BEGIN Dataset records
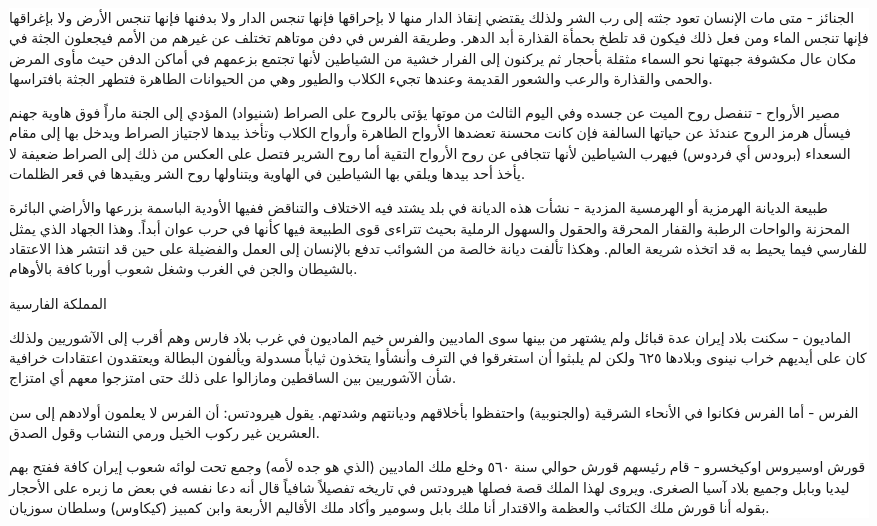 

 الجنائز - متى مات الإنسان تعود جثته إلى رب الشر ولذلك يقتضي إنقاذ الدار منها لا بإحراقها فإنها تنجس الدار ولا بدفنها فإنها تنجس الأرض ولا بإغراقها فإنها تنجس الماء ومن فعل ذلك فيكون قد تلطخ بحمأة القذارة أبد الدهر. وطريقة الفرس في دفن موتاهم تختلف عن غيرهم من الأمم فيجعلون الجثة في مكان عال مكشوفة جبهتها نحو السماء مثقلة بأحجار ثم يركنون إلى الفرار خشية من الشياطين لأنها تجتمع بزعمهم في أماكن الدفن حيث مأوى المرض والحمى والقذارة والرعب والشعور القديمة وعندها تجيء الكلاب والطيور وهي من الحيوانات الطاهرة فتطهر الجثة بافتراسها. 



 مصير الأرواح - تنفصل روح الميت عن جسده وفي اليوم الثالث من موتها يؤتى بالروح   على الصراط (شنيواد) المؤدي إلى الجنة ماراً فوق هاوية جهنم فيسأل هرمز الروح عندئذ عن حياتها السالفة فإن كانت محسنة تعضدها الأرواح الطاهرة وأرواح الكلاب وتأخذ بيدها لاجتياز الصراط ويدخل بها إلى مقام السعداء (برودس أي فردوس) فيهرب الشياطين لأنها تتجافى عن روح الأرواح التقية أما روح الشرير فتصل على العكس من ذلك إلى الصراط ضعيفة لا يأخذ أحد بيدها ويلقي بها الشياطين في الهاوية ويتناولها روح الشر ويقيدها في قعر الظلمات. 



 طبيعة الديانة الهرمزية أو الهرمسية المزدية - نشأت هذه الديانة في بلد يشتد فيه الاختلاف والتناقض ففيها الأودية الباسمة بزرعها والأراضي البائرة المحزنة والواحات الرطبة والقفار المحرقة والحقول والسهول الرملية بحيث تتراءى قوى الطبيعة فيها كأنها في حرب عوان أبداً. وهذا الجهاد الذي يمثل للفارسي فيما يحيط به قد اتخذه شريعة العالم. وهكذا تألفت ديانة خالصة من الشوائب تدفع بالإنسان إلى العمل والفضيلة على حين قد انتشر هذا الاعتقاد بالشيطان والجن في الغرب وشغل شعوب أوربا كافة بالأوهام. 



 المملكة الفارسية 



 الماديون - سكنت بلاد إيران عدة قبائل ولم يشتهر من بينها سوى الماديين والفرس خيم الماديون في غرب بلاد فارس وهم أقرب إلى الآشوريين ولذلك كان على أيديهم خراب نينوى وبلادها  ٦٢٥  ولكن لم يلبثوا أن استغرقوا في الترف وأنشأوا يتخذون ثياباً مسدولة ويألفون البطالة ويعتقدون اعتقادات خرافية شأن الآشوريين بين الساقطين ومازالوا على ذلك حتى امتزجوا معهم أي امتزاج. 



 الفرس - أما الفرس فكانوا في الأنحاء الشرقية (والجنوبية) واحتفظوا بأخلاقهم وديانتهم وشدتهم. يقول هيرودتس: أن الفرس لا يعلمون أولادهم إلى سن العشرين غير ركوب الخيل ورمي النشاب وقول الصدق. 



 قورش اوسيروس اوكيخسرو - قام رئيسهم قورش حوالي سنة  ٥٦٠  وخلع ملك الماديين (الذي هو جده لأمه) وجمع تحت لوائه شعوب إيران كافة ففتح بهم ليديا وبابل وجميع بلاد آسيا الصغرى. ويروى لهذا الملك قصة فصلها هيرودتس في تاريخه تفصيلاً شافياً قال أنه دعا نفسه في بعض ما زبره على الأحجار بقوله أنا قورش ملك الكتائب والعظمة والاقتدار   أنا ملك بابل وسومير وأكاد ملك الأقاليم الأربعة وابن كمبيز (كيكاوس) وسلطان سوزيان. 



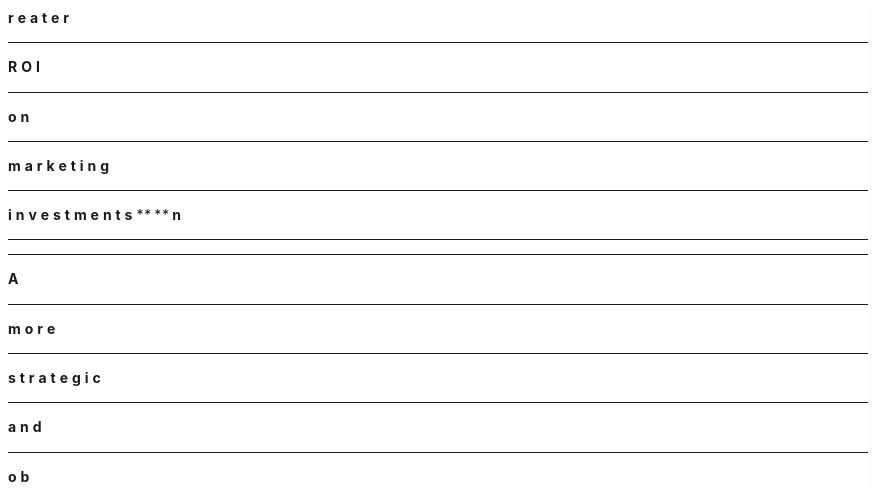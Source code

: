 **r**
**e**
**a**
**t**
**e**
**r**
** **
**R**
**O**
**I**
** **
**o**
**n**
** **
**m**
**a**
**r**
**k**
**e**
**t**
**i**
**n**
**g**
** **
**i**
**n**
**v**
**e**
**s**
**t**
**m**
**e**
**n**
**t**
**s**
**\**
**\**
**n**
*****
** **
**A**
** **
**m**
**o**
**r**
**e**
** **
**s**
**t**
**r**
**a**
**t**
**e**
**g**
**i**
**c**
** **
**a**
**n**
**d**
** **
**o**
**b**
END Dataset records
Whenever a line of the data above includes the word "إيران", copy that line.

• [Your solution]:
 الماديون - سكنت بلاد إيران عدة قبائل ولم يشتهر من بينها سوى الماديين والفرس خيم الماديون في غرب بلاد فارس وهم أقرب إلى الآشوريين ولذلك كان على أيديهم خراب نينوى وبلادها  ٦٢٥  ولكن لم يلبثوا أن استغرقوا في الترف وأنشأوا يتخذون ثياباً مسدولة ويألفون البطالة ويعتقدون اعتقادات خرافية شأن الآشوريين بين الساقطين ومازالوا على ذلك حتى امتزجوا معهم أي امتزاج. 
 قورش اوسيروس اوكيخسرو - قام رئيسهم قورش حوالي سنة  ٥٦٠  وخلع ملك الماديين (الذي هو جده لأمه) وجمع تحت لوائه شعوب إيران كافة ففتح بهم ليديا وبابل وجميع بلاد آسيا الصغرى. ويروى لهذا الملك قصة فصلها هيرودتس في تاريخه تفصيلاً شافياً قال أنه دعا نفسه في بعض ما زبره على الأحجار بقوله أنا قورش ملك الكتائب والعظمة والاقتدار   أنا ملك بابل وسومير وأكاد ملك الأقاليم الأربعة وابن كمبيز (كيكاوس) وسلطان سوزيان. 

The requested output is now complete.